Regulatory observations:
The regulators gathered data from some high impact firms, which allowed the regulators to review how those firms had identified their IBS and the rationale for their choice. The supervisors were also interested in the methodology adopted by firms to set their impact tolerances as well as the rationale used to set impact tolerances.
Whilst the regulators noted that progress is being made, there is still room for improvement. FCA indicated that firms needed to provide further consideration to the following areas:
- Improving the documented rationale for identifying each individual IBS. This could include metrics such as consumer research to support the decision. Bearing in mind regulatory concerns about concentration risks, firms could also consider the availability of alternative providers and the type of consumers likely to be affected by the IBS
- Incorrect identification of IBS. Firms were reminded that an IBS impacts the external end-user. For this reason, internal processes, such as payroll, would not be deemed an IBS
How and why have firms set impact tolerances?
Impact tolerances should be relevant to the harm experienced. Again, the regulators were keen to emphasise that the goal is to avoid breaching the impact tolerances. Firms should consider what they can do now regarding vulnerabilities in their services. Where do they need to invest?
NB: Disruptions will occur, resilience means not breaching a tolerance.

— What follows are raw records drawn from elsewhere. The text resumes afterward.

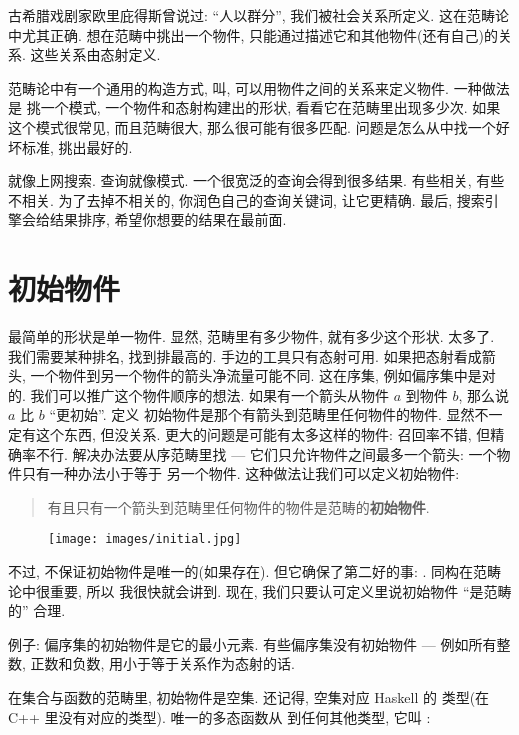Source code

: 
\lettrine[lhang=0.17]{古} 希腊戏剧家欧里庇得斯曾说过: ``人以群分'', 我们被社会关系所定义.
这在范畴论中尤其正确. 想在范畴中挑出一个物件, 只能通过描述它和其他物件(还有自己)的关系.
这些关系由态射定义.

范畴论中有一个通用的构造方式, 叫, 可以用物件之间的关系来定义物件. 一种做法是
挑一个模式, 一个物件和态射构建出的形状, 看看它在范畴里出现多少次. 如果这个模式很常见, 而且范畴很大,
那么很可能有很多匹配. 问题是怎么从中找一个好坏标准, 挑出最好的.

就像上网搜索. 查询就像模式. 一个很宽泛的查询会得到很多结果. 有些相关, 有些不相关. 为了去掉不相关的,
你润色自己的查询关键词, 让它更精确. 最后, 搜索引擎会给结果排序, 希望你想要的结果在最前面.

\section{初始物件}

最简单的形状是单一物件. 显然, 范畴里有多少物件, 就有多少这个形状. 太多了. 我们需要某种排名, 找到排最高的.
手边的工具只有态射可用. 如果把态射看成箭头, 一个物件到另一个物件的箭头净流量可能不同. 这在序集, 例如偏序集中是对的.
我们可以推广这个物件顺序的想法. 如果有一个箭头从物件 $a$ 到物件 $b$, 那么说 $a$ 比 $b$ ``更初始''. 定义
初始物件是那个有箭头到范畴里任何物件的物件. 显然不一定有这个东西, 但没关系. 更大的问题是可能有太多这样的物件:
召回率不错, 但精确率不行. 解决办法要从序范畴里找 --- 它们只允许物件之间最多一个箭头: 一个物件只有一种办法小于等于
另一个物件. 这种做法让我们可以定义初始物件:

\begin{quote}
  有且只有一个箭头到范畴里任何物件的物件是范畴的\textbf{初始物件}.
\end{quote}

\begin{figure}[H]
  \centering
  \texttt{[image: images/initial.jpg]}
\end{figure}

\noindent
不过, 不保证初始物件是唯一的(如果存在). 但它确保了第二好的事: . 同构在范畴论中很重要, 所以
我很快就会讲到. 现在, 我们只要认可定义里说初始物件 ``是范畴的'' 合理.

例子: 偏序集的初始物件是它的最小元素. 有些偏序集没有初始物件 --- 例如所有整数, 正数和负数, 用小于等于关系作为态射的话.

在集合与函数的范畴里, 初始物件是空集. 还记得, 空集对应 Haskell 的  类型(在 C++ 里没有对应的类型).
唯一的多态函数从  到任何其他类型, 它叫 :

Despite guidance provided in consultation and policy statements, firms are taking the traditional risk management approach towards operational resilience by measuring revenue and reputational risk. Firms need to look externally. Firms need to justify the methodology used to set tolerances via metrics and rationale. The example used by the regulators was where a firm had set a tolerance of 12 hours for a service outage. The firm should ask itself:
- Why have we set our tolerance for an outage at 12 hours rather than 11 hours?
- What makes 12 hours a greater risk to the end-user?
Robust self-assessment:
Cyber resilience
The regulators also reminded firms that cyber threats continue to evolve and must form part of a firm’s operational resilience. Firms were told that:
"...it is wise to include it in the scenario testing. It is highly plausible."
The key message from the regulator:
Firms must act now and be ready for 31 March 2022.
Where firms have concerns about meeting this milestone, they should contact the regulators sooner rather than later.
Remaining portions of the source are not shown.